Three years later, in 2004, she and her staff  moved to what was Hannon Travel’s first proper office based in Navan’s local Enterprise Centre. They stayed for 11 years, until they moved to their current business premises in Navan town: “It was a lovely separation of home and work! There were no distractions,” she quips now.

Over the years Eimer and her team of almost 30 employees have served a diversity of corporate clients from the equestrian, finance, banking, pharma, tech, mining and manufacturing sectors among others. These days, as a highly respected figure in Irish business, Eimer sits on the Irish International Air Transport Association Agency Programme Joint Council and also on the Amadeus Consumer Advisory Board.

Has she got any throw-down-the-ladder tips for young businesspeople? “Listen to your customers, your staff and your suppliers and take on board what they have to say because you need all those three elements on board and on your side in order to build your business,” she advises. On top of that, she prioritises being honest and being available. Last but not least, she counsels, always hire good staff. And remember:

“Sometimes your staff will challenge you and that’s not always a bad thing either.”

Another strong priority for Eimer, is, she says, giving back: “I have a great interest in supporting charities – I’m a firm believer in giving back. I believe life is like a chain and I’ve been very lucky in my area of the chain! I very much feel people were great to give me the support and the breaks that they gave me and I want to give back and support other people.”

In terms of ‘giving back’ in business, Eimer has successfully completed the Female Entrepreneur “Going for Growth” and “Continuing the Momentum” programmes and is actively involved in its prestigious member’s forum which is committed to ongoing development for Irish entrepreneurs. She believes in supporting the next generation of business women and will be mentoring on the Enterprise Ireland supported Acorns Programme with her own set of ‘7 little acorns’, some of whom are just at the idea stage. She’s looking forward to facilitating sessions and working with them, she says, to achieve their dreams.

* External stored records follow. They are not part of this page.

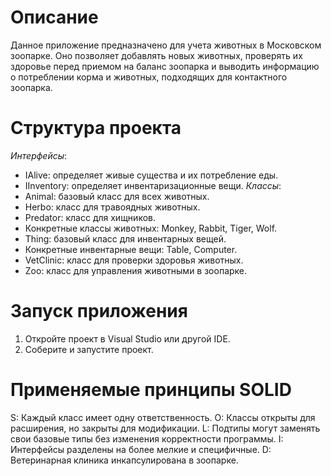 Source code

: # Описание
Данное приложение предназначено для учета животных в Московском зоопарке. Оно позволяет добавлять новых животных, проверять их здоровье перед приемом на баланс зоопарка и выводить информацию о потреблении корма и животных, подходящих для контактного зоопарка.

# Структура проекта
*Интерфейсы*:
  - IAlive: определяет живые существа и их потребление еды.
  - IInventory: определяет инвентаризационные вещи.
*Классы*:
  - Animal: базовый класс для всех животных.
  - Herbo: класс для травоядных животных.
  - Predator: класс для хищников.
  - Конкретные классы животных: Monkey, Rabbit, Tiger, Wolf.
  - Thing: базовый класс для инвентарных вещей.
  - Конкретные инвентарные вещи: Table, Computer.
  - VetClinic: класс для проверки здоровья животных.
  - Zoo: класс для управления животными в зоопарке.

# Запуск приложения
1. Откройте проект в Visual Studio или другой IDE.
2. Соберите и запустите проект.

# Применяемые принципы SOLID
S: Каждый класс имеет одну ответственность.
O: Классы открыты для расширения, но закрыты для модификации.
L: Подтипы могут заменять свои базовые типы без изменения корректности программы.
I: Интерфейсы разделены на более мелкие и специфичные.
D: Ветеринарная клиника инкапсулирована в зоопарке.

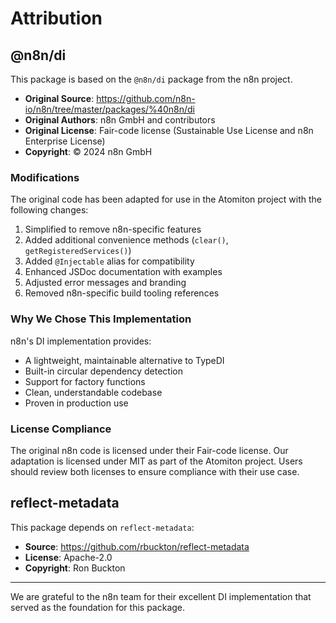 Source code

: # Attribution

## @n8n/di

This package is based on the `@n8n/di` package from the n8n project.

- **Original Source**: https://github.com/n8n-io/n8n/tree/master/packages/%40n8n/di
- **Original Authors**: n8n GmbH and contributors
- **Original License**: Fair-code license (Sustainable Use License and n8n Enterprise License)
- **Copyright**: © 2024 n8n GmbH

### Modifications

The original code has been adapted for use in the Atomiton project with the following changes:

1. Simplified to remove n8n-specific features
2. Added additional convenience methods (`clear()`, `getRegisteredServices()`)
3. Added `@Injectable` alias for compatibility
4. Enhanced JSDoc documentation with examples
5. Adjusted error messages and branding
6. Removed n8n-specific build tooling references

### Why We Chose This Implementation

n8n's DI implementation provides:

- A lightweight, maintainable alternative to TypeDI
- Built-in circular dependency detection
- Support for factory functions
- Clean, understandable codebase
- Proven in production use

### License Compliance

The original n8n code is licensed under their Fair-code license. Our adaptation is licensed under MIT as part of the Atomiton project. Users should review both licenses to ensure compliance with their use case.

## reflect-metadata

This package depends on `reflect-metadata`:

- **Source**: https://github.com/rbuckton/reflect-metadata
- **License**: Apache-2.0
- **Copyright**: Ron Buckton

---

We are grateful to the n8n team for their excellent DI implementation that served as the foundation for this package.
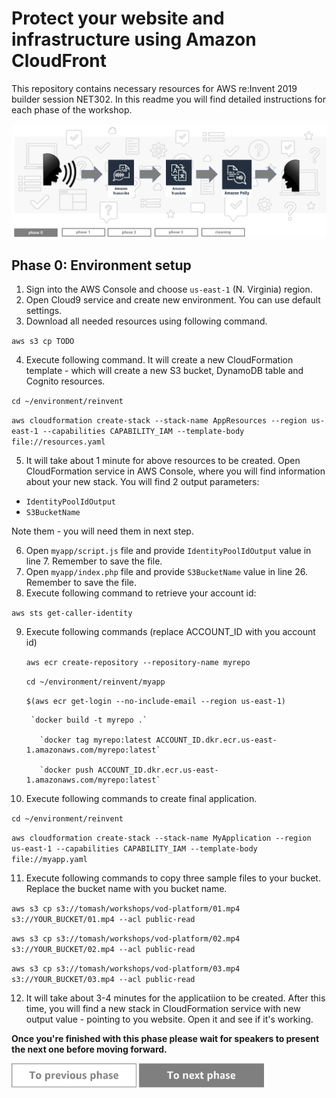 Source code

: Protect your website and infrastructure using Amazon CloudFront
=========================================

This repository contains necessary resources for AWS re:Invent 2019 builder session NET302. In this readme you will find detailed instructions for each phase of the workshop.

<img src="../../img/flow0.png" />


Phase 0: Environment setup
-----

1. Sign into the AWS Console and choose `us-east-1` (N. Virginia) region.
2. Open Cloud9 service and create new environment. You can use default settings.
3. Download all needed resources using following command.

`aws s3 cp TODO`

4. Execute following command. It will create a new CloudFormation template - which will create a new S3 bucket, DynamoDB table and Cognito resources.

`cd ~/environment/reinvent`

`aws cloudformation create-stack --stack-name AppResources --region us-east-1 --capabilities CAPABILITY_IAM --template-body file://resources.yaml`

5. It will take about 1 minute for above resources to be created. Open CloudFormation service in AWS Console, where you will find information about your new stack. You will find 2 output parameters:
* `IdentityPoolIdOutput`
* `S3BucketName`

Note them - you will need them in next step.

6. Open `myapp/script.js` file and provide `IdentityPoolIdOutput` value in line 7. Remember to save the file.
7. Open `myapp/index.php` file and provide  `S3BucketName` value in line 26. Remember to save the file.
8. Execute following command to retrieve your account id:

`aws sts get-caller-identity`


9. Execute following commands (replace ACCOUNT_ID with you account id)

    `aws ecr create-repository --repository-name myrepo`

    `cd ~/environment/reinvent/myapp`

      `$(aws ecr get-login --no-include-email --region us-east-1)`

        `docker build -t myrepo .`

          `docker tag myrepo:latest ACCOUNT_ID.dkr.ecr.us-east-1.amazonaws.com/myrepo:latest`

          `docker push ACCOUNT_ID.dkr.ecr.us-east-1.amazonaws.com/myrepo:latest`



10. Execute following commands to create final application.

`cd ~/environment/reinvent`

`aws cloudformation create-stack --stack-name MyApplication --region us-east-1 --capabilities CAPABILITY_IAM --template-body file://myapp.yaml`



11. Execute following commands to copy three sample files to your bucket. Replace the bucket name with you bucket name.

`aws s3 cp s3://tomash/workshops/vod-platform/01.mp4 s3://YOUR_BUCKET/01.mp4 --acl public-read`

`aws s3 cp s3://tomash/workshops/vod-platform/02.mp4 s3://YOUR_BUCKET/02.mp4 --acl public-read`

`aws s3 cp s3://tomash/workshops/vod-platform/03.mp4 s3://YOUR_BUCKET/03.mp4 --acl public-read`



12. It will take about 3-4 minutes for the applicatiion to be created. After this time, you will find a new stack in CloudFormation service with new output value - pointing to you website. Open it and see if it's working.


**Once you're finished with this phase please wait for speakers to present the next one before moving forward.**

<a href="../../README.md"><img src="../../img/button-previous.png" width="200"></a>
<a href="../phase1"><img src="../../img/button-next.png" width="200"></a>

Outside the travel industry and business world, Eimer takes a keen interest in rugby, hurling, outdoor activities and the equestrian world. She sits on the boards of Navan Racecourse and also of Navan Rugby Club, for which she is the main sponsor.  She is president of Navan Lion’s Club, supports a number of cancer research charities and is a leader in several high-profile national charity initiatives.

Eimer Hannon recently received the Matheson WMB Female Entrepreneur Award 2019 at the prestigious annual WMB Awards ceremony in Dublin’s Shelbourne Hotel.